In addition to workouts, Stoll provides healthy eating programs for people who want to lose weight. She cautioned that matching solutions to people’s needs requires a solid relationship, adding that, for as long as she can remember, people have felt comfortable confiding in her.

It’s a comfortable fit with Stoll’s specialty, which she said is fitness for middle-aged and older women, some of whom over age 25 have morphed from clients to friends. Inevitably, some of these clients who have moved out of the area continue their sessions via Skype, another trend shaping the industry. That training can be staged digitally, is both an opportunity and threat to personal trainers.
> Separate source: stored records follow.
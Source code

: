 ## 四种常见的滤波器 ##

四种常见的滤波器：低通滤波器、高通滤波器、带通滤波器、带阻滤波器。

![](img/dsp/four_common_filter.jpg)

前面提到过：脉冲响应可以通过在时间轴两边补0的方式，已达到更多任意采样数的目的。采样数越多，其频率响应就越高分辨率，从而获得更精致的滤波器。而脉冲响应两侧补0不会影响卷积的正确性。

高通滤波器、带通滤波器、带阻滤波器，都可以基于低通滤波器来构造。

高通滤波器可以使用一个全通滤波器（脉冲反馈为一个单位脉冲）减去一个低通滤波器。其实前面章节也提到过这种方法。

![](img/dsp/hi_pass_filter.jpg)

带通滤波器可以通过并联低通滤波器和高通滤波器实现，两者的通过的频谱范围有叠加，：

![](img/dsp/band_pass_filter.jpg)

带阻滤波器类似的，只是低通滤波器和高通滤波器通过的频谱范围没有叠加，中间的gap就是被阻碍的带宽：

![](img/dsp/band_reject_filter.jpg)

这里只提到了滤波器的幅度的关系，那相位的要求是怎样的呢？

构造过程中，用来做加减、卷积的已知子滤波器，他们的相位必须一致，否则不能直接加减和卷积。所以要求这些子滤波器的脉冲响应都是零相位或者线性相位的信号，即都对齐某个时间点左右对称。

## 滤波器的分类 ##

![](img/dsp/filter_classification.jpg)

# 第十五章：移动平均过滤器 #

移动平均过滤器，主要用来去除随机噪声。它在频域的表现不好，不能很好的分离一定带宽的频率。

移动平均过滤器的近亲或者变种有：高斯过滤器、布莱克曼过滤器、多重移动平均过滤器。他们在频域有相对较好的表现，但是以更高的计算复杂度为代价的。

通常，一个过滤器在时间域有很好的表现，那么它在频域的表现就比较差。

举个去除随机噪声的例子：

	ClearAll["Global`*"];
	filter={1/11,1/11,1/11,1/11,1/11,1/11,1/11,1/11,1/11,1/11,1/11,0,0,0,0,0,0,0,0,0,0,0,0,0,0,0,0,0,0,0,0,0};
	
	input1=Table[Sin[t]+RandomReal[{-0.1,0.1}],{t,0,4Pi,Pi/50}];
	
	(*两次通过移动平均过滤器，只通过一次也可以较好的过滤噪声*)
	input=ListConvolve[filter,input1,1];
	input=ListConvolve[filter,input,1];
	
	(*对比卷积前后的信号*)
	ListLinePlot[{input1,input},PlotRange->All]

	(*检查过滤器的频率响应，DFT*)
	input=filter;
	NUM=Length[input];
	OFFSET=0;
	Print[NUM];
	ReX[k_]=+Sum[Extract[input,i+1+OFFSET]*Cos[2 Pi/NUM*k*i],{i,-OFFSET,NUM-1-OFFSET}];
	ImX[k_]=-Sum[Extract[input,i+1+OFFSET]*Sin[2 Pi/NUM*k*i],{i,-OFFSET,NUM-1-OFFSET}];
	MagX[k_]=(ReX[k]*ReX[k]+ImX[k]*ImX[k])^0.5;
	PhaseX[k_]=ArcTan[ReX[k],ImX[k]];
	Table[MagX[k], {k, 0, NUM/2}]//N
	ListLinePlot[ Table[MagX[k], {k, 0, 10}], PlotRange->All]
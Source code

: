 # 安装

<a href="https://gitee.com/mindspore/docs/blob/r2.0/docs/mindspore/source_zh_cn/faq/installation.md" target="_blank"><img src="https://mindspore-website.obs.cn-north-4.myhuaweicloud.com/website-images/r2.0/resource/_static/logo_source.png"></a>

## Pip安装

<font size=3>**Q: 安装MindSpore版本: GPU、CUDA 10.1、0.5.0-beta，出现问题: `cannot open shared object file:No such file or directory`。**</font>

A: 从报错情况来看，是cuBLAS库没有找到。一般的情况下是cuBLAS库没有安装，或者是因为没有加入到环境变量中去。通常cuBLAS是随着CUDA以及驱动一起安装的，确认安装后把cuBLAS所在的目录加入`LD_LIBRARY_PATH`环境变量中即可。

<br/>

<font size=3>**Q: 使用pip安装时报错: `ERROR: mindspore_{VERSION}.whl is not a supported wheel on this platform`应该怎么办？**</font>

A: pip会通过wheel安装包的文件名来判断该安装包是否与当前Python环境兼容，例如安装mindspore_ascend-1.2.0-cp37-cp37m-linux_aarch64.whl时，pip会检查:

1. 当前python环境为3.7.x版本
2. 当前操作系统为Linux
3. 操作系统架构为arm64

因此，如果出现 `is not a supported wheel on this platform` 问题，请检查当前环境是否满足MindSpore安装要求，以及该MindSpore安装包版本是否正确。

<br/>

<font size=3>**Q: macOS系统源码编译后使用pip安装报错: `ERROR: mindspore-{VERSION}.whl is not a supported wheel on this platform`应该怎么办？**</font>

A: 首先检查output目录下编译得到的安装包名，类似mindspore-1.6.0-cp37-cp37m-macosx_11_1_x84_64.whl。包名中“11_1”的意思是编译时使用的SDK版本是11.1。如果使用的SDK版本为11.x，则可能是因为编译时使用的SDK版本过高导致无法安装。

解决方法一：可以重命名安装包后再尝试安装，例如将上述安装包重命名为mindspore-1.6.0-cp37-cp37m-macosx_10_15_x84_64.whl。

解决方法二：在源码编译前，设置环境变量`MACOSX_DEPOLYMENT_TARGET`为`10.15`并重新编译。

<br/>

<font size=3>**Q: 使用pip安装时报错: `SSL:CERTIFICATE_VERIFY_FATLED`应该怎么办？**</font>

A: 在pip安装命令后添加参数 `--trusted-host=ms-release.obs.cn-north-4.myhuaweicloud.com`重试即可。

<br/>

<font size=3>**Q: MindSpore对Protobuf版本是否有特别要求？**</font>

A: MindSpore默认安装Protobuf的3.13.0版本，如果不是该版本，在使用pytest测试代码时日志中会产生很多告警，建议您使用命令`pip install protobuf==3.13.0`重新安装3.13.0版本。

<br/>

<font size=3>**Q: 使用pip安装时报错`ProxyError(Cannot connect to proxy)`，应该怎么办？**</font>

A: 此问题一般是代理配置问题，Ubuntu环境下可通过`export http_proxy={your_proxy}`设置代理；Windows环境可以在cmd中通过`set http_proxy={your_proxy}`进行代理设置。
YouTube is loaded with fitness programs that can be tailored to an individual’s need sand ambition.

Altogether, the industry in its many forms, like exercise DVD’s and downloadable workout programs, supports many pricing models.

The cost of hands-on personal training varies widely, but for the most part it isn’t cheap. Stoll charges $40 an hour at her Lansing studio. At the YMCA, Alexa charges $25 for a half hour and $50 for a full hour session. For classes, the price drops sharply: $20 to $25 for a six to eight-week session. And some classes are free.

At health clubs likes the MAC, personal training sessions cost between $65 and $75 per one hour session. Half hour training programs cost less and the industry recognizes the trend of small group sessions, quick time sessions, which cost less for clients, but can be lucrative for instructors.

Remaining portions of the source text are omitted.